President asserts Vlasenko lawfully stripped of his mandate
Ukrainska Pravda reports that at a press conference with a Latvian colleague on Thursday, President Yanukovych acknowledged that the revocation of Vlasenko’s mandate had adversely affected relations with the EU but nonetheless endeavoured to justify the move. He asserted that in no European country are deputies able to combine their deputy activities with work as a lawyer, for example.
“With regard to the deputy (Seriy Vlasenko), there was this combination with work as a defence lawyer, that is, he had a licence and he carried out defence lawyer activities”.
He said that if it had been possible to defer this ruling, that would have given the deputies the opportunity to determine where they wanted to work, that would have been correct.
The President then said that he had spoken with the Parliamentary Speaker who asserted that he had warned the deputies many times over more than 3 months. As reported here, the High Administrative Court first speedily strippeParty of the Regions MP Andriy Vereyevsky of his mandate, then moved on to the opposition Batkivshchyna MP, Vlasenko.
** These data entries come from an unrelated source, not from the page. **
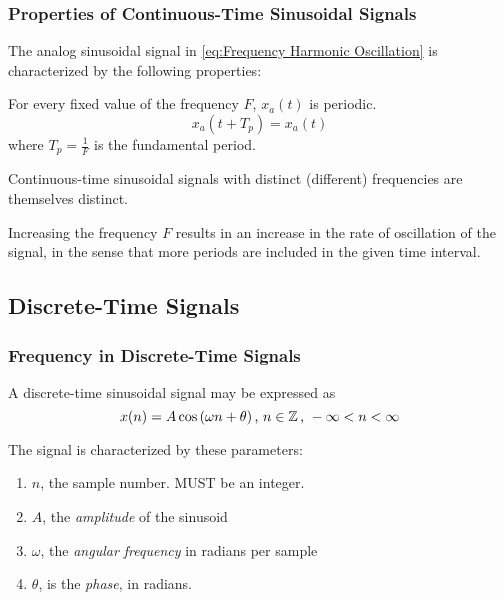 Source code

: \subsubsection{Properties of Continuous-Time Sinusoidal Signals}\label{subsubsec:Properties Continuous-Time Sinusoids}
The analog sinusoidal signal in \cref{eq:Frequency Harmonic Oscillation} is characterized by the following properties:
\begin{propertylist}
\item For every fixed value of the frequency $F$, $x_{a}(t)$ is periodic.
  \begin{equation*}
    x_{a}(t+T_{p}) = x_{a}(t)
  \end{equation*}
  where $T_{p} = \frac{1}{F}$ is the fundamental period.
\item Continuous-time sinusoidal signals with distinct (different) frequencies are themselves distinct.
\item Increasing the frequency $F$ results in an increase in the rate of oscillation of the signal, in the sense that more periods are included in the given time interval.
\end{propertylist}

\subsection{Discrete-Time Signals}\label{subsec:Discrete-Time Signals}
\subsubsection{Frequency in Discrete-Time Signals}\label{subsubsec:Frequency in Discrete-Time Signals}
A discrete-time sinusoidal signal may be expressed as
\begin{equation}\label{eq:Discrete Time Sinusoid}
  x(n) = A \cos \left( \omega n + \theta \right) \text{, } n \in \operatorname{\mathbb{Z}} \text{, } -\infty < n < \infty
\end{equation}

The signal is characterized by these parameters:
\begin{enumerate}[noitemsep]
\item $n$, the sample number. MUST be an integer.
\item $A$, the \emph{amplitude} of the sinusoid
\item $\omega$, the \emph{angular frequency} in radians per sample
\item $\theta$, is the \emph{phase}, in radians.
\end{enumerate}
The President’s explanation diverges on many points from that given by Vlasenko himself and widely reported in the media. Since the latter has prompted consternation abroad and warnings about the likely effect on prospects for the EU-Ukraine Association Agreement, it may be useful to highlight the main differences.
Serhiy Vlasenko had indeed not suspended his defence lawyer licence until 22 February, roughly a week before the Parliamentary Speaker applied to the High Administrative Court for his parliamentary mandate to be revoked.
There was therefore no reason for Speaker Rybak to “defer” further action until Vlasenko “made up his mind”.
Vlasenko is Yulia Tymoshenko’s defender – this is not the same as her defence lawyer.
There is no evidence at all that Mr Vlasenko had engaged in any paid defence lawyer work. None was provided during the court on 6 March.
Speaker Rybak’s application to the court asserts that he is responding to a decision taken by the Parliamentary Regulations Committee. The opposition is adamant that the meeting which is alleged to have occurred in February did not take place and that any decision can have no legal standing since no opposition members of the committee were informed that it was taking place.
There has been no mention at all of three months of efforts by Rybak to encourage the two MPs to make up their minds. In fact, if it had been clear for so long that there was a problem, then why is there no complaint about the Central Election Commissions work?
As noted already, there are also a very large number of other MPs who combine business and deputy activities. There are some, in fact, who are virtually never present in parliament at all, with their cards being used by their party colleagues to “vote” for them (this, of course, being entirely in breach of the Constitution).
As well as the clearly selective nature of this move, which has stripped Yulia Tymoshenko’s defender of his MP status and parliamentary immunity, there is also another key point which makes it impossible for EU observers to accept the latest move as lawful. The High Administrative Court has stepped in and revoked the parliamentary mandate of MPs who were recognized as properly elected by the Central Election Commission. The voters’ choice of MPs has thus been disregarded.